Okay, Afghanistan, we get it. You want attention. We’ve been ignoring you for years because we’ve been preoccupied with Iraq, and you’ve been acting out. But it’s starting to get a little embarrassing, which means we have no choice but to pull troops out of the big fish to placate the small one. There. Are you happy? We sure as hell aren’t.
You really think you’re something, don’t you? Do you think we haven’t noticed how much opium you grow, or what you’re doing with Taliban militants when you think we’re not looking? We didn’t have to invade you, you know. We could have left you to rot with those assholes who thought Osama bin Laden was the cat’s meow. We did it out of the kindness of our hearts, and for revenge for the September 11 attacks, and so we could install an oil pipeline within your extremely well-placed borders.
Now that Daddy’s back things are going to change. No more killing our troops just because you think you have something to prove.
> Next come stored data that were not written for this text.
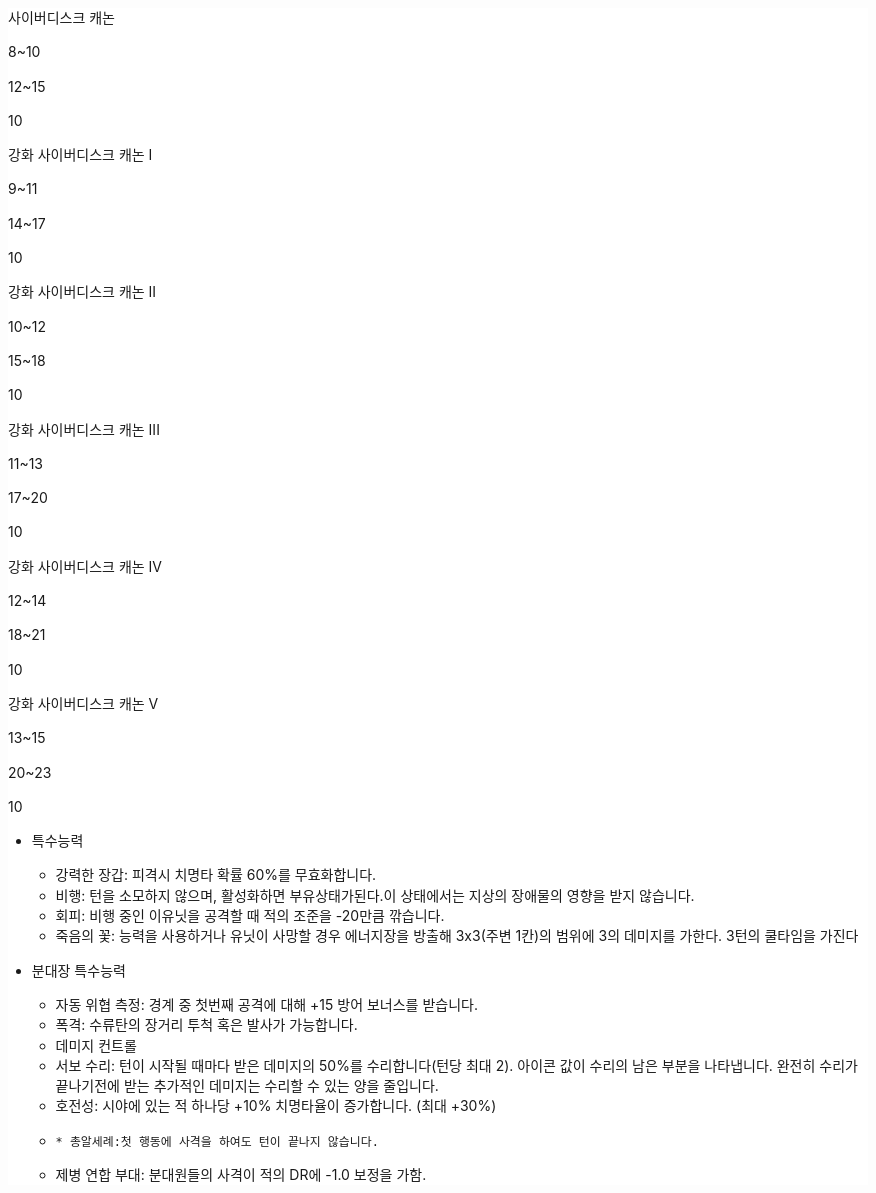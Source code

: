 사이버디스크 캐논

8~10

12~15

10

강화 사이버디스크 캐논 I

9~11

14~17

10

강화 사이버디스크 캐논 II

10~12

15~18

10

강화 사이버디스크 캐논 III

11~13

17~20

10

강화 사이버디스크 캐논 IV

12~14

18~21

10

강화 사이버디스크 캐논 V

13~15

20~23

10

  
  
  

  * 특수능력  

    * 강력한 장갑: 피격시 치명타 확률 60%를 무효화합니다.
    * 비행: 턴을 소모하지 않으며, 활성화하면 부유상태가된다.이 상태에서는 지상의 장애물의 영향을 받지 않습니다.
    * 회피: 비행 중인 이유닛을 공격할 때 적의 조준을 -20만큼 깎습니다.
    * 죽음의 꽃: 능력을 사용하거나 유닛이 사망할 경우 에너지장을 방출해 3x3(주변 1칸)의 범위에 3의 데미지를 가한다. 3턴의 쿨타임을 가진다
  * 분대장 특수능력  

    * 자동 위협 측정: 경계 중 첫번째 공격에 대해 +15 방어 보너스를 받습니다.
    * 폭격: 수류탄의 장거리 투척 혹은 발사가 가능합니다.
    * 데미지 컨트롤
    * 서보 수리: 턴이 시작될 때마다 받은 데미지의 50%를 수리합니다(턴당 최대 2). 아이콘 값이 수리의 남은 부분을 나타냅니다. 완전히 수리가 끝나기전에 받는 추가적인 데미지는 수리할 수 있는 양을 줄입니다.
    * 호전성: 시야에 있는 적 하나당 +10% 치명타율이 증가합니다. (최대 +30%)
    *     * 총알세례:첫 행동에 사격을 하여도 턴이 끝나지 않습니다.
    * 제병 연합 부대: 분대원들의 사격이 적의 DR에 -1.0 보정을 가함.
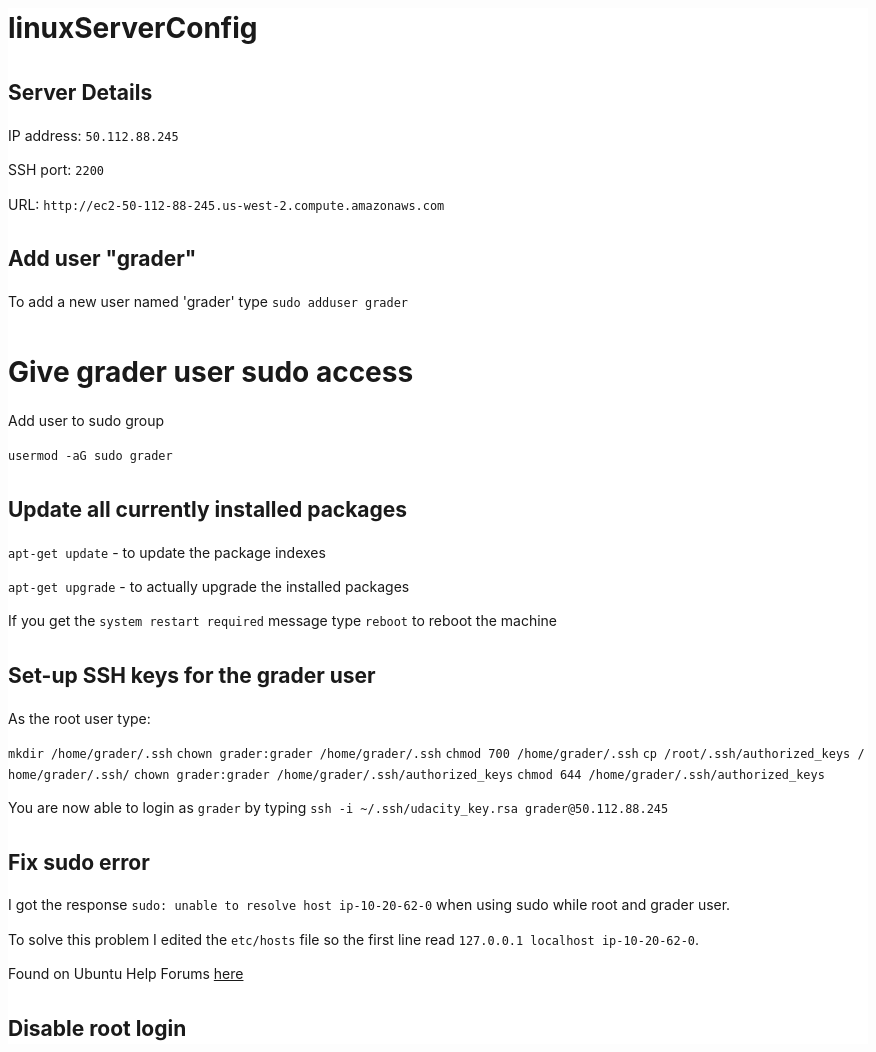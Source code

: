 # linuxServerConfig

## Server Details

IP address: `50.112.88.245` 

SSH port: `2200`

URL: `http://ec2-50-112-88-245.us-west-2.compute.amazonaws.com`

## Add user "grader" 

To add a new user named 'grader' type `sudo adduser grader`

<h1>Give grader user sudo access</h1>

Add user to sudo group

`usermod -aG sudo grader`

## Update all currently installed packages

`apt-get update` - to update the package indexes

`apt-get upgrade` - to actually upgrade the installed packages

If you get the `system restart required` message type `reboot` to reboot the machine

## Set-up SSH keys for the grader user

As the root user type:

`mkdir /home/grader/.ssh`
`chown grader:grader /home/grader/.ssh`
`chmod 700 /home/grader/.ssh`
`cp /root/.ssh/authorized_keys /home/grader/.ssh/`
`chown grader:grader /home/grader/.ssh/authorized_keys`
`chmod 644 /home/grader/.ssh/authorized_keys`

You are now able to login as `grader` by typing `ssh -i ~/.ssh/udacity_key.rsa grader@50.112.88.245`

## Fix sudo error
I got the response `sudo: unable to resolve host ip-10-20-62-0` when using sudo while root and grader user. 

To solve this problem I edited the `etc/hosts` file so the first line read 
`127.0.0.1 localhost ip-10-20-62-0`.

Found on Ubuntu Help Forums [here](http://askubuntu.com/questions/59458/error-message-when-i-run-sudo-unable-to-resolve-host-none)

## Disable root login

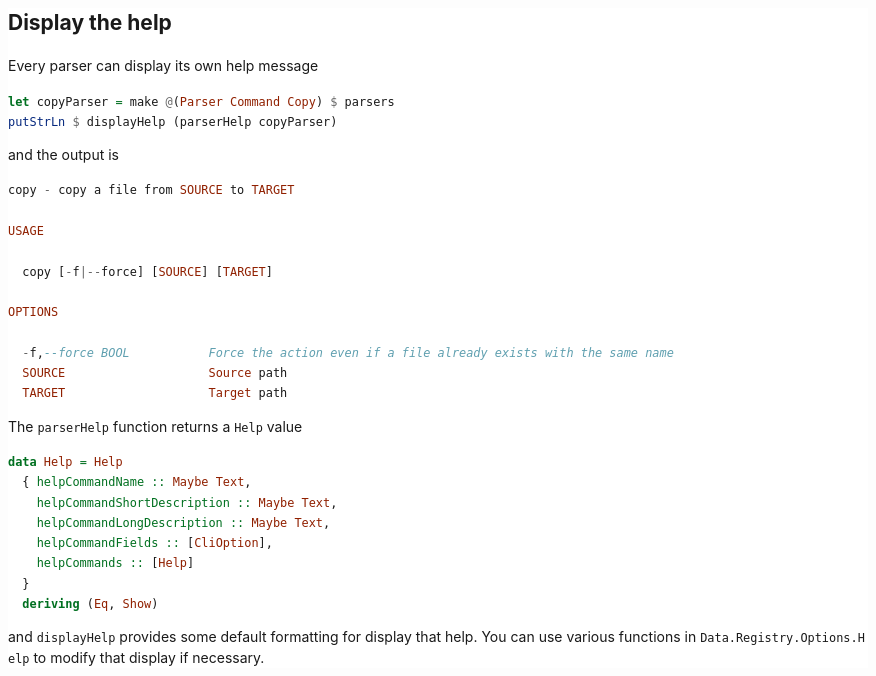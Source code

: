 ## Display the help

Every parser can display its own help message
```haskell
let copyParser = make @(Parser Command Copy) $ parsers
putStrLn $ displayHelp (parserHelp copyParser)
```

and the output is
```haskell
copy - copy a file from SOURCE to TARGET

USAGE

  copy [-f|--force] [SOURCE] [TARGET]

OPTIONS

  -f,--force BOOL           Force the action even if a file already exists with the same name
  SOURCE                    Source path
  TARGET                    Target path
```

The `parserHelp` function returns a `Help` value
```haskell
data Help = Help
  { helpCommandName :: Maybe Text,
    helpCommandShortDescription :: Maybe Text,
    helpCommandLongDescription :: Maybe Text,
    helpCommandFields :: [CliOption],
    helpCommands :: [Help]
  }
  deriving (Eq, Show)
```

and `displayHelp` provides some default formatting for display that help. You can use various functions in `Data.Registry.Options.Help` to modify that display if necessary.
No more radical Islam. If you’re going to be radical, you’re choosing Christianity. And most importantly, when you grow your drug crops, make sure the CIA gets a cut. Then we’ll stop breathing down your neck about it, capiche?
If you display good behavior under these strict but fair terms, we might – might – take you under our wing and bring you out of the stone age, where we sent you circa October 2001. We think you’ll like the 21st Century. It has HiDef television and botox!